In October of 2016, my father died from the effects of cancer treatment. In November, my brother was diagnosed with esophageal cancer and began aggressive treatment.
Ten months after my father died, my father in law passed away.
In the background of these major events was normal everyday drama. My husband faced challenges as the first African American lead pastor of an all-white, affluent congregation. Our daughter, who was a young mother, struggled with mental illness and trouble with the law. My husband poured energy into his family in South Carolina as they felt the void from the loss of their patriarch. On top of that, we moved. I packed up our home while my husband was on a ten-day mission trip for the church.
The death of a parent and moving rank in the top five grief moments that humans experience.
The result of it all made me feel angry, sad and alone.
I felt alone because I felt my husband gave to everyone and everything else but me. I was not able to see that he was dealing with his own grief in his own way.
My emotions in this season were all over the place. I was angry with the itinerate system of The United Methodist Church. I regretted that I had left my home in Cincinnati to serve an appointment that seemed to like saying they had an African American Pastor, but wasn’t ready to be led by him.

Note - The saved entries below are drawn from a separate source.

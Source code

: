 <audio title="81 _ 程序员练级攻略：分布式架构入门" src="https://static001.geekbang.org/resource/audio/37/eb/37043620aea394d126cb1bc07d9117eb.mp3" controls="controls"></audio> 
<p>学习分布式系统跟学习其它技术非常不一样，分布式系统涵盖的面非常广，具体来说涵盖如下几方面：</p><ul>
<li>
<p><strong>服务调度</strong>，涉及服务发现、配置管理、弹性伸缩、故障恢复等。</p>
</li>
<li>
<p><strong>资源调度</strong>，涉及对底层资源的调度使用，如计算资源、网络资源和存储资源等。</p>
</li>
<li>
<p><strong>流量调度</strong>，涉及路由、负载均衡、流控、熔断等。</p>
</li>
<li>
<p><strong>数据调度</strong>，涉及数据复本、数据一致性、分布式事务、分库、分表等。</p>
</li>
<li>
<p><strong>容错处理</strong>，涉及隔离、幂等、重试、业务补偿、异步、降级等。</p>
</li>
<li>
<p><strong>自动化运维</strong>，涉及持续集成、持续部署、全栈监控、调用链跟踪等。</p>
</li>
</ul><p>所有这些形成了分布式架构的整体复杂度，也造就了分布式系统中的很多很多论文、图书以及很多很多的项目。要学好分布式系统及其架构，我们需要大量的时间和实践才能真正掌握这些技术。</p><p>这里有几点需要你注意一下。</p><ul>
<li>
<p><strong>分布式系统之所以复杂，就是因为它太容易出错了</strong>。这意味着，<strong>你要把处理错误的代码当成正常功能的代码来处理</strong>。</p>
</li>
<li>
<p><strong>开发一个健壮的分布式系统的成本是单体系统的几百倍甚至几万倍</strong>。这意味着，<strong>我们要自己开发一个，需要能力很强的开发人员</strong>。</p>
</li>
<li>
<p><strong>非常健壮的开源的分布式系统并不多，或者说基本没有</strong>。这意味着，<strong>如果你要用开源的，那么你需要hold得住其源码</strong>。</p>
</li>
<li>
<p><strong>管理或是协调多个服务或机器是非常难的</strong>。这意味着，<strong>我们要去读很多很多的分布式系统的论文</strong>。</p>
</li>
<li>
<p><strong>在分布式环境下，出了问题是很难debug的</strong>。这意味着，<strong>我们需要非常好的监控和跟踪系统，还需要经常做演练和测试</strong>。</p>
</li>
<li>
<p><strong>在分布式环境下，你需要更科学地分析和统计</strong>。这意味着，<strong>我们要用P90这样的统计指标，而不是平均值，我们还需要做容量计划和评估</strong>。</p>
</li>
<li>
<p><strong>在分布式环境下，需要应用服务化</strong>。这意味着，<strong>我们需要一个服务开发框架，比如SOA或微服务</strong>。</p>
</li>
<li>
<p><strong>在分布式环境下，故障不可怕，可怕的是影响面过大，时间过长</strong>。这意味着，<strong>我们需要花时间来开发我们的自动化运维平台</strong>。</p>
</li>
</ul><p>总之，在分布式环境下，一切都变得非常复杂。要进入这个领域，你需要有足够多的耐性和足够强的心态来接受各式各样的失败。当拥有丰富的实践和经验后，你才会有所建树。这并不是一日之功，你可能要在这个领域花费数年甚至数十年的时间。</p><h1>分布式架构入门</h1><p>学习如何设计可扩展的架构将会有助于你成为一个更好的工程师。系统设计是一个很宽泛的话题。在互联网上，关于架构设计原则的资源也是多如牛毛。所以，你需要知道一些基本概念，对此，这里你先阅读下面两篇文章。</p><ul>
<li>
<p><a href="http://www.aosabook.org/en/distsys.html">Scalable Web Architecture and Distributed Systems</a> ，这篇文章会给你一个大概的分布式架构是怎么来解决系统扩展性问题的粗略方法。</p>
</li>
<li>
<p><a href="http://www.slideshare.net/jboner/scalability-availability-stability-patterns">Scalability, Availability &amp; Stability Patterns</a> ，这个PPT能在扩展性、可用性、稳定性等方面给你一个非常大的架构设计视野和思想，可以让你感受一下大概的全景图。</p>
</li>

I was sad because I missed my family and Dad. I felt I had no one with whom to share these emotions. I only felt safe sharing with my husband, and he was not available. I thought no one wanted to be around or talk to someone who is sad all the time. I never reached out to friends, and I could have. I should have.
I was a mess. I thought, “Where are you God?????”
There were weeks I didn’t know how to pray, and I am a praying woman. My routine for many years has been to have time with God before anything I do each day. Now, I couldn’t feel him or talk to Him.
One day, I decided to push myself. I knew God was available, but I didn’t know how to approach Him. I whispered, “Thank you.” That was all I could get out.
The next day, I played a familiar gospel song and tears rolled down my face. I felt the Holy Spirit move in me. The following days, I wrote in my journal a list of what to give God thanks for. As my lists grew, a bright light shone in my darkness and reminded me of who God was in my life.
I thanked God for:
A husband who loved me and was passionate about the Word of God.
Great memories of a father who was always a part of my life.
People who prayed for me when I didn’t know it.
The foundation built in me to go to a song, scripture or prayer to call on God when I need to.
The United Methodist Church that raised me and remains a part of me.
This list went on. I allowed it to grow and in doing so it crowded out the darkness.
Giving thanks and praise is what God wants us to do and he is always present through the good and bad.
When we give thanks to God, he brings light into our space to remind us of where and how far he has brought us.
As I write this, we have just embarked on the year 2021 and COVID-19 is still taking lives. Like you, this has been a hard year for me. Not seeing family, living in fear of contracting the virus and dying, the death of my mother-in-law and many other events, all have been heavy to bear. Yet, I won’t let Satan win! Each day, I give thanks to God for something, no matter how small it may seem.
God is our light and he is at the door in our bleak times asking to come in.